**Task requirements:**
Copy every line of the data exactly, leaving nothing out.

**Source data:**
╭──

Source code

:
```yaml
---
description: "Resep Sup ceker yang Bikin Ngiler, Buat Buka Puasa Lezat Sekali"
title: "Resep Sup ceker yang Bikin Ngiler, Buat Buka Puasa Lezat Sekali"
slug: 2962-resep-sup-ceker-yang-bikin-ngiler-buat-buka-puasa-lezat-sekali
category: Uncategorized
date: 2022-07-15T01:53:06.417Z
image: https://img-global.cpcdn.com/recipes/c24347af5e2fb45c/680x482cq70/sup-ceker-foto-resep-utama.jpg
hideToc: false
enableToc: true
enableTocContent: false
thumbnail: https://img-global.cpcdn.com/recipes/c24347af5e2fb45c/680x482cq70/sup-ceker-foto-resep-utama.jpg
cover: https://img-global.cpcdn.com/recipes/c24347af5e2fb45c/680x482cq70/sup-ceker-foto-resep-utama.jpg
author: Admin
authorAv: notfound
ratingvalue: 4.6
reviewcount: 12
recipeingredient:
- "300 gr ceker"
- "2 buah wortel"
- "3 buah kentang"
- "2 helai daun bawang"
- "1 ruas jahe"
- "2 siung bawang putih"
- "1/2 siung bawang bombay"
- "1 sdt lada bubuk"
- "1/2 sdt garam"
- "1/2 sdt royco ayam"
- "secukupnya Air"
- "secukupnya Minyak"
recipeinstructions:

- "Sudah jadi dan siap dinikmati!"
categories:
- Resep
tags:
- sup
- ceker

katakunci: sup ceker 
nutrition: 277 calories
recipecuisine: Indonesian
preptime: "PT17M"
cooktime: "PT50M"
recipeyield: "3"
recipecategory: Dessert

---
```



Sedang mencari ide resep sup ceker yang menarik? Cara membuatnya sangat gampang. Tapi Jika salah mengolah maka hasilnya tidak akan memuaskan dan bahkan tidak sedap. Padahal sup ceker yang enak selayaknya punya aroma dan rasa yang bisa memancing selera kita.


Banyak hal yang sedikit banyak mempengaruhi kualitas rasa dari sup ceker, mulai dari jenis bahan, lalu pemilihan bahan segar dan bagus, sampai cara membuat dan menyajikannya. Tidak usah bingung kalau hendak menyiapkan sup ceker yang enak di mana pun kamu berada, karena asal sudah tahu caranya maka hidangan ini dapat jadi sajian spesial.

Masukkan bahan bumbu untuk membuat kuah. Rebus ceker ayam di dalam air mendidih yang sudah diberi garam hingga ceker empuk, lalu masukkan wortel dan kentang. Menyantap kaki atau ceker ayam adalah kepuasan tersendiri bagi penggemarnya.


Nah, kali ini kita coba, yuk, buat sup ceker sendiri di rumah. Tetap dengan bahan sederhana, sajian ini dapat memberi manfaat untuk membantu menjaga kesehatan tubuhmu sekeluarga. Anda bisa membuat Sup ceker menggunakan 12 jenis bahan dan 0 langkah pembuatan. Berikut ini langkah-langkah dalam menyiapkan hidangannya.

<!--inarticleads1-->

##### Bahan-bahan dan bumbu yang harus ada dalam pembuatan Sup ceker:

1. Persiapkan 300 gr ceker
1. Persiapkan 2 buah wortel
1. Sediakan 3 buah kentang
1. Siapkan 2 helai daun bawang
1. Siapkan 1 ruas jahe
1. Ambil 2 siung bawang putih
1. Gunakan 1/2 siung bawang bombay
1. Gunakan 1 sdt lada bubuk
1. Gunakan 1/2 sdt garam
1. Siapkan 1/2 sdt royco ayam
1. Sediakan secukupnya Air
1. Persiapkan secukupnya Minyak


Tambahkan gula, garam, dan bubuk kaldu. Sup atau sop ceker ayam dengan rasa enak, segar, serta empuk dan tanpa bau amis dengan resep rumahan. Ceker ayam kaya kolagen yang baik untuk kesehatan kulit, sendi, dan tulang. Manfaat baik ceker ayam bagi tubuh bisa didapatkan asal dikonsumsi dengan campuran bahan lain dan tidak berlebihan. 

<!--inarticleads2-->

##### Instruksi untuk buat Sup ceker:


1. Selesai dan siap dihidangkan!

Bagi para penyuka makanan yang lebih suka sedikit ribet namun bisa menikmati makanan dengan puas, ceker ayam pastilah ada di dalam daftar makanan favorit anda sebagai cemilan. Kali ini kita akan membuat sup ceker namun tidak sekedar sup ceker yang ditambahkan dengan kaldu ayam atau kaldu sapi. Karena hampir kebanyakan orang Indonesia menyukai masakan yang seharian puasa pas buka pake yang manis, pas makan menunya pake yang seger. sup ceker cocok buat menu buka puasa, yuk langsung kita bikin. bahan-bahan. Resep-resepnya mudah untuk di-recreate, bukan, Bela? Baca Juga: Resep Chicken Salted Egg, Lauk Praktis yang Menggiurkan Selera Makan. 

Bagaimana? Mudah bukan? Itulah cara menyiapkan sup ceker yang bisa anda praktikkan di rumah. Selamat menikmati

╰──

**Answer space:**
Source code

:
```yaml
---
description: "Resep Sup ceker yang Bikin Ngiler, Buat Buka Puasa Lezat Sekali"
title: "Resep Sup ceker yang Bikin Ngiler, Buat Buka Puasa Lezat Sekali"
slug: 2962-resep-sup-ceker-yang-bikin-ngiler-buat-buka-puasa-lezat-sekali
category: Uncategorized
date: 2022-07-15T01:53:06.417Z
image: https://img-global.cpcdn.com/recipes/c24347af5e2fb45c/680x482cq70/sup-ceker-foto-resep-utama.jpg
hideToc: false
enableToc: true
enableTocContent: false
thumbnail: https://img-global.cpcdn.com/recipes/c24347af5e2fb45c/680x482cq70/sup-ceker-foto-resep-utama.jpg
cover: https://img-global.cpcdn.com/recipes/c24347af5e2fb45c/680x482cq70/sup-ceker-foto-resep-utama.jpg
author: Admin
authorAv: notfound
ratingvalue: 4.6
reviewcount: 12
recipeingredient:
- "300 gr ceker"
- "2 buah wortel"
- "3 buah kentang"
- "2 helai daun bawang"
- "1 ruas jahe"
- "2 siung bawang putih"
- "1/2 siung bawang bombay"
- "1 sdt lada bubuk"
- "1/2 sdt garam"
- "1/2 sdt royco ayam"
- "secukupnya Air"
- "secukupnya Minyak"
recipeinstructions:

- "Sudah jadi dan siap dinikmati!"
categories:
- Resep
tags:
- sup
- ceker

katakunci: sup ceker 
nutrition: 277 calories
recipecuisine: Indonesian
preptime: "PT17M"
cooktime: "PT50M"
recipeyield: "3"
recipecategory: Dessert

---
```



Sedang mencari ide resep sup ceker yang menarik? Cara membuatnya sangat gampang. Tapi Jika salah mengolah maka hasilnya tidak akan memuaskan dan bahkan tidak sedap. Padahal sup ceker yang enak selayaknya punya aroma dan rasa yang bisa memancing selera kita.


Banyak hal yang sedikit banyak mempengaruhi kualitas rasa dari sup ceker, mulai dari jenis bahan, lalu pemilihan bahan segar dan bagus, sampai cara membuat dan menyajikannya. Tidak usah bingung kalau hendak menyiapkan sup ceker yang enak di mana pun kamu berada, karena asal sudah tahu caranya maka hidangan ini dapat jadi sajian spesial.

Masukkan bahan bumbu untuk membuat kuah. Rebus ceker ayam di dalam air mendidih yang sudah diberi garam hingga ceker empuk, lalu masukkan wortel dan kentang. Menyantap kaki atau ceker ayam adalah kepuasan tersendiri bagi penggemarnya.


Nah, kali ini kita coba, yuk, buat sup ceker sendiri di rumah. Tetap dengan bahan sederhana, sajian ini dapat memberi manfaat untuk membantu menjaga kesehatan tubuhmu sekeluarga. Anda bisa membuat Sup ceker menggunakan 12 jenis bahan dan 0 langkah pembuatan. Berikut ini langkah-langkah dalam menyiapkan hidangannya.

<!--inarticleads1-->

##### Bahan-bahan dan bumbu yang harus ada dalam pembuatan Sup ceker:

1. Persiapkan 300 gr ceker
1. Persiapkan 2 buah wortel
1. Sediakan 3 buah kentang
1. Siapkan 2 helai daun bawang
1. Siapkan 1 ruas jahe
1. Ambil 2 siung bawang putih
1. Gunakan 1/2 siung bawang bombay
1. Gunakan 1 sdt lada bubuk
1. Gunakan 1/2 sdt garam
1. Siapkan 1/2 sdt royco ayam
1. Sediakan secukupnya Air
1. Persiapkan secukupnya Minyak


Tambahkan gula, garam, dan bubuk kaldu. Sup atau sop ceker ayam dengan rasa enak, segar, serta empuk dan tanpa bau amis dengan resep rumahan. Ceker ayam kaya kolagen yang baik untuk kesehatan kulit, sendi, dan tulang. Manfaat baik ceker ayam bagi tubuh bisa didapatkan asal dikonsumsi dengan campuran bahan lain dan tidak berlebihan. 

<!--inarticleads2-->

##### Instruksi untuk buat Sup ceker:


1. Selesai dan siap dihidangkan!

Bagi para penyuka makanan yang lebih suka sedikit ribet namun bisa menikmati makanan dengan puas, ceker ayam pastilah ada di dalam daftar makanan favorit anda sebagai cemilan. Kali ini kita akan membuat sup ceker namun tidak sekedar sup ceker yang ditambahkan dengan kaldu ayam atau kaldu sapi. Karena hampir kebanyakan orang Indonesia menyukai masakan yang seharian puasa pas buka pake yang manis, pas makan menunya pake yang seger. sup ceker cocok buat menu buka puasa, yuk langsung kita bikin. bahan-bahan. Resep-resepnya mudah untuk di-recreate, bukan, Bela? Baca Juga: Resep Chicken Salted Egg, Lauk Praktis yang Menggiurkan Selera Makan. 

Bagaimana? Mudah bukan? Itulah cara menyiapkan sup ceker yang bisa anda praktikkan di rumah. Selamat menikmati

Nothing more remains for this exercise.